Checkpoint 1 - psastras/vocabtree GitHub Wiki

#Progress Summary We have implemented the baseline bag of words model + inverted index (tf-idf) for a single node, multiple threads and tested it on a few datasets (it appears to be working based on the tests). This includes boilerplate such as computing and storing features / reading different datasets. The vocab tree has also been implemented, for single node, single thread. This includes building the descriptor tree defining the vocabulary and creating and storing all the database images' vectors to make the queries quick as well as functions for saving and loading the tree into files. Parts of the code are (painfully) serial but there is lots of places to use parallelism.

So far, no unforseen problems have popped up. The planned schedule for our project largely remains the same, although we have removed one future week (since we miscounted the number of available weeks) - since this week was the overflow week in our original schedule, we are still largely on schedule. The slightly modified schedule is below. By checkpoint two, we should have a multinode baseline implementation and multinode vocab tree implementation, plus some benchmark code in place.

#Planned Schedule

Week 1 - Work on vocab tree implementation (single node, single core) + get data ready - done

Week 2 - Work on vocab tree implementation (single node, single core) - done

Week 3 - Test initial vocab tree on subset of data + debug, start changing for single node, multicore.

Week 4 - Test single node + multicore, start working on multinode + multicore.

Week 5 - Test multinode + multicore.
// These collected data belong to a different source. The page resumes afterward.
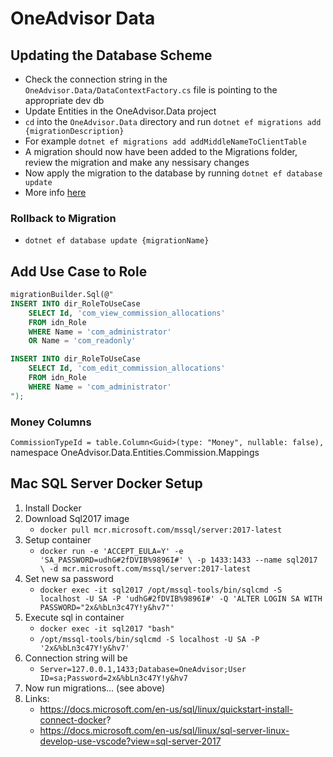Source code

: # OneAdvisor Data

## Updating the Database Scheme

- Check the connection string in the `OneAdvisor.Data/DataContextFactory.cs` file is pointing to the appropriate dev db
- Update Entities in the OneAdvisor.Data project
- `cd` into the `OneAdvisor.Data` directory and run `dotnet ef migrations add {migrationDescription}`
- For example `dotnet ef migrations add addMiddleNameToClientTable`
- A migration should now have been added to the Migrations folder, review the migration and make any nessisary changes
- Now apply the migration to the database by running `dotnet ef database update`
- More info [here](https://docs.microsoft.com/en-us/ef/core/managing-schemas/migrations/)

### Rollback to Migration

- `dotnet ef database update {migrationName}`

## Add Use Case to Role

```sql
migrationBuilder.Sql(@"
INSERT INTO dir_RoleToUseCase
    SELECT Id, 'com_view_commission_allocations'
    FROM idn_Role
    WHERE Name = 'com_administrator'
    OR Name = 'com_readonly'

INSERT INTO dir_RoleToUseCase
    SELECT Id, 'com_edit_commission_allocations'
    FROM idn_Role
    WHERE Name = 'com_administrator'
");
```

### Money Columns

`CommissionTypeId = table.Column<Guid>(type: "Money", nullable: false),`
namespace OneAdvisor.Data.Entities.Commission.Mappings

## Mac SQL Server Docker Setup

1. Install Docker
1. Download Sql2017 image
   - `docker pull mcr.microsoft.com/mssql/server:2017-latest`
1. Setup container
   - `docker run -e 'ACCEPT_EULA=Y' -e 'SA_PASSWORD=udhG#2fDVIB%9896I#' \ -p 1433:1433 --name sql2017 \ -d mcr.microsoft.com/mssql/server:2017-latest`
1. Set new sa password
   - `docker exec -it sql2017 /opt/mssql-tools/bin/sqlcmd -S localhost -U SA -P 'udhG#2fDVIB%9896I#' -Q 'ALTER LOGIN SA WITH PASSWORD="2x&%bLn3c47Y!y&hv7"'`
1. Execute sql in container
   - `docker exec -it sql2017 "bash"`
   - `/opt/mssql-tools/bin/sqlcmd -S localhost -U SA -P '2x&%bLn3c47Y!y&hv7'`
1. Connection string will be
   - `Server=127.0.0.1,1433;Database=OneAdvisor;User ID=sa;Password=2x&%bLn3c47Y!y&hv7`
1. Now run migrations... (see above)
1. Links:
   - https://docs.microsoft.com/en-us/sql/linux/quickstart-install-connect-docker?
   - https://docs.microsoft.com/en-us/sql/linux/sql-server-linux-develop-use-vscode?view=sql-server-2017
If time permits and we actually have a full implementation, work on optimizing + implementing other speedup schemes (ex. feature compression)

Week 6 - Add benchmarking tools / final code changes + misc things that should have been done earlier. Run tests on larger data sets. Make some vis tools (ex: what does the tree look like?)

Week 7 - Final benchmarking and runs + report (benchmarking could take several days given data size).